"For if in the course of what has been a long career I have had the occasion to call for the death penalty,never as strongly as today have I felt this painful duty had easier, lighter, clearer by the certain knowledge of a sacred imperative and by the horror I feel when I look into a man's face and all I see is a monster" (102).
This passage spells the beginning of the end for the main character of The Stranger. He killed a man for no particular reason earlier in the novel and now faces trial. The prosecutor's final statements were memorable because he articulates the main character as this gruesome, fell, and terrible beast of a man in order to get a guilty verdict. However, the reader knows that there is really no method behind the madness, the main character is simply an uncaring person. He often blames things on fate, and feels no matter what he does it will do no good to the bigger picture. This irony foreshadows the eventual guilty verdict and subsequent death sentence beyond what the prosecutor says. The reader knows that the main character is rather hollow, and does not care to die.
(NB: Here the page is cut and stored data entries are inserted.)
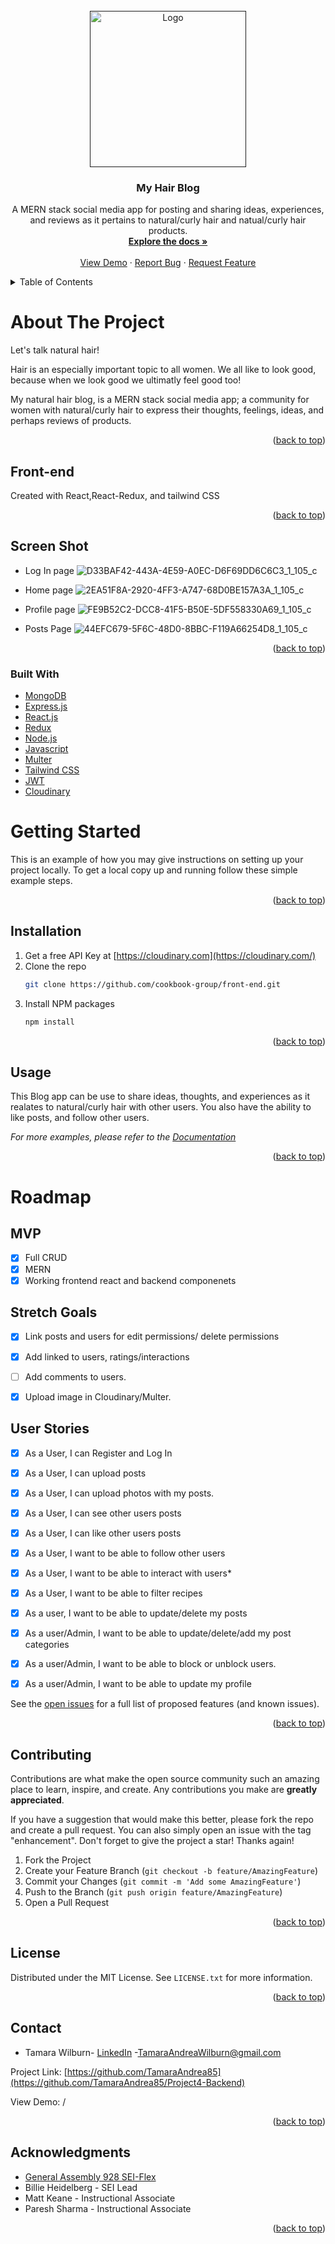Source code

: <div id="top"></div>

<br />
<div align="center">
  <a href=>
    <img src="https://res.cloudinary.com/dsruc2myl/image/upload/v1647215896/personal/csui2q6fartgyn4r6qhc.png" alt="Logo" width="250" height="250">

  </a>

<h3 align="center">My Hair Blog</h3>

  <p align="center">
   A MERN stack social media app for posting and sharing ideas, experiences, and reviews as it pertains to natural/curly hair and natual/curly hair products.
    <br />
    <a href="https://github.com/TamaraAndrea85/Project4-Backend"><strong>Explore the docs »</strong></a>
    <br />
    <br />
    <a href="https://project4-myblog.herokuapp.com/">View Demo</a>
    ·
    <a href="https://github.com/TamaraAndrea85/Project4-Backend/issues">Report Bug</a>
    ·
    <a href="https://github.com/TamaraAndrea85/Project4-Backend/issues">Request Feature</a>
  </p>
</div>



<!-- TABLE OF CONTENTS -->
<details>
  <summary>Table of Contents</summary>
  <ol>
    <li>
      <a href="#about-the-project">About The Project</a>
      <ul>
        <li><a href="#back-end">Back-end</a></li>
        <li><a href="#screen-shot">Screen Shot</a></li>
        <li><a href="#built-with">Built With</a></li>
      </ul>
    </li>
    <li>
      <a href="#getting-started">Getting Started</a>
      <ul>
        <li><a href="#installation">Installation</a></li>
      </ul>
    </li>
    <li><a href="#usage">Usage</a></li>
    <li><a href="#roadmap">Roadmap</a></li>
    <li><a href="#contributing">Contributing</a></li>
    <li><a href="#license">License</a></li>
    <li><a href="#contact">Contact</a></li>
    <li><a href="#acknowledgments">Acknowledgments</a></li>
  </ol>
</details>



<!-- ABOUT THE PROJECT -->
# About The Project

Let's talk natural hair!

Hair is an especially important topic to all women.  We all like to look good, because when we look good we ultimatly feel good too!

My natural hair blog, is a MERN stack social media app; a community for women with natural/curly hair to express their thoughts, feelings, ideas, and perhaps reviews of products.  

<p align="right">(<a href="#top">back to top</a>)</p>

## Front-end
Created with React,React-Redux, and tailwind CSS

<p align="right">(<a href="#top">back to top</a>)</p>

## Screen Shot
* Log In page
![D33BAF42-443A-4E59-A0EC-D6F69DD6C6C3_1_105_c](https://res.cloudinary.com/dsruc2myl/image/upload/v1649037818/isjuxqxm5l1nhmuco8n2.png)

* Home page
![2EA51F8A-2920-4FF3-A747-68D0BE157A3A_1_105_c](https://res.cloudinary.com/dsruc2myl/image/upload/v1649037818/v7ixtasq0x0obmvm1jiz.png)

* Profile page
![FE9B52C2-DCC8-41F5-B50E-5DF558330A69_1_105_c](https://res.cloudinary.com/dsruc2myl/image/upload/v1649037818/ccebdmqf5dirzpcfi1kx.png)


* Posts Page
![44EFC679-5F6C-48D0-8BBC-F119A66254D8_1_105_c](https://res.cloudinary.com/dsruc2myl/image/upload/v1649037796/nczdjd2e7h3u5xwr4puw.png)


<p align="right">(<a href="#top">back to top</a>)</p>

### Built With

* [MongoDB](https://www.mongodb.com/)
* [Express.js](https://expressjs.com/)
* [React.js](https://reactjs.org/)
* [Redux](https://react-redux.js.org/)
* [Node.js](https://nodejs.org/)
* [Javascript](https://developer.mozilla.org/en-US/docs/Web/JavaScript)
* [Multer](https://www.npmjs.com/package/multer)
* [Tailwind CSS](https://tailwindcss.com/docs/installation)
* [JWT](https://jwt.io/)
* [Cloudinary](https://cloudinary.com/)

# Getting Started

This is an example of how you may give instructions on setting up your project locally.
To get a local copy up and running follow these simple example steps.

<p align="right">(<a href="#top">back to top</a>)</p>


## Installation

1. Get a free API Key at [https://cloudinary.com](https://cloudinary.com/)
2. Clone the repo
   ```sh
   git clone https://github.com/cookbook-group/front-end.git
   ```
3. Install NPM packages
   ```sh
   npm install
   ```

<p align="right">(<a href="#top">back to top</a>)</p>



<!-- USAGE EXAMPLES -->
## Usage

This Blog app can be use to share ideas, thoughts, and experiences as it realates to natural/curly hair with other users. You also have the ability to like posts, and follow other users.

_For more examples, please refer to the [Documentation](https://example.com)_

<p align="right">(<a href="#top">back to top</a>)</p>



<!-- ROADMAP -->
# Roadmap

## MVP 
- [x] Full CRUD
- [x] MERN
- [x] Working frontend react and backend componenets

## Stretch Goals
- [x] Link posts and users for edit permissions/ delete permissions
- [x] Add linked to users, ratings/interactions
- [ ] Add comments to users.

- [x] Upload image in Cloudinary/Multer.

## User Stories
- [x] As a User, I can Register and Log In
- [x] As a User, I can upload posts
- [x] As a User, I can upload photos with my posts.
- [x] As a User, I can see other users posts
- [x] As a User, I can like other users posts
- [x] As a User, I want to be able to follow other users
- [x] As a User, I want to be able to interact with users*
- [x] As a User, I want to be able to filter recipes
- [x] As a user, I want to be able to update/delete my posts
- [x] As a user/Admin, I want to be able to update/delete/add my post categories
- [x] As a user/Admin, I want to be able to block or unblock users.
- [x] As a user/Admin, I want to be able to update my profile


See the [open issues](https://github.com/TamaraAndrea85/Project4-Backend/issues) for a full list of proposed features (and known issues).

<p align="right">(<a href="#top">back to top</a>)</p>



<!-- CONTRIBUTING -->
## Contributing

Contributions are what make the open source community such an amazing place to learn, inspire, and create. Any contributions you make are **greatly appreciated**.

If you have a suggestion that would make this better, please fork the repo and create a pull request. You can also simply open an issue with the tag "enhancement".
Don't forget to give the project a star! Thanks again!

1. Fork the Project
2. Create your Feature Branch (`git checkout -b feature/AmazingFeature`)
3. Commit your Changes (`git commit -m 'Add some AmazingFeature'`)
4. Push to the Branch (`git push origin feature/AmazingFeature`)
5. Open a Pull Request

<p align="right">(<a href="#top">back to top</a>)</p>



<!-- LICENSE -->
## License

Distributed under the MIT License. See `LICENSE.txt` for more information.

<p align="right">(<a href="#top">back to top</a>)</p>



<!-- CONTACT -->
## Contact



* Tamara Wilburn- [LinkedIn](https://www.linkedin.com/in/tamara-wilburn-905842227/) -[TamaraAndreaWilburn@gmail.com](TamaraAndreaWilburn@gmail.com)



Project Link: [https://github.com/TamaraAndrea85](https://github.com/TamaraAndrea85/Project4-Backend)

View Demo: /

<p align="right">(<a href="#top">back to top</a>)</p>



<!-- ACKNOWLEDGMENTS -->
## Acknowledgments

* [General Assembly 928 SEI-Flex](https://generalassemb.ly/)
* Billie Heidelberg - SEI Lead
* Matt Keane - Instructional Associate
* Paresh Sharma - Instructional Associate






<p align="right">(<a href="#top">back to top</a>)</p>



<!-- MARKDOWN LINKS & IMAGES -->
<!-- https://www.markdownguide.org/basic-syntax/#reference-style-links -->
[contributors-shield]: https://img.shields.io/github/contributors/github_username/repo_name.svg?style=for-the-badge
[contributors-url]: https://github.com/cookbook-group/front-end/graphs/contributors
[forks-shield]: https://img.shields.io/github/forks/github_username/repo_name.svg?style=for-the-badge
[forks-url]: https://github.com/cookbook-group/front-end/network/members
[stars-shield]: https://img.shields.io/github/stars/github_username/repo_name.svg?style=for-the-badge
[stars-url]: https://github.com/cookbook-group/front-end/stargazers
[issues-shield]: https://img.shields.io/github/issues/github_username/repo_name.svg?style=for-the-badge
[issues-url]: https://github.com/cookbook-group/front-end/issues
[license-shield]: https://img.shields.io/github/license/github_username/repo_name.svg?style=for-the-badge
[license-url]: https://github.com/cookbook-group/front-end/blob/master/LICENSE.txt
[linkedin-shield]: https://img.shields.io/badge/-LinkedIn-black.svg?style=for-the-badge&logo=linkedin&colorB=555
[linkedin-url]: https://linkedin.com/in/linkedin_username
[product-screenshot]: image/screenshot.png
He is essentially already dead.
The picture not only shows someone who is literally dead, but it shows a subtle emptiness. There is no face, there is no humanity excepting the physical form of the skull, there is no feeling to it, which frightens people like the prosecutor. Black and white are the only two colors that comprise the face, which can represent the main character's lack of true depth. The emptiness and lack of caring and emotion makes the main character look like a bad guy, but he really believes he is caught up in circumstance. He is dead and there is nothing he can do about it.
1 comment:
Emotional death is the premise of the whole novel, which makes for a good point to ponder in a quote. However, if you are emotionally dead, are you really either caring or noncaring?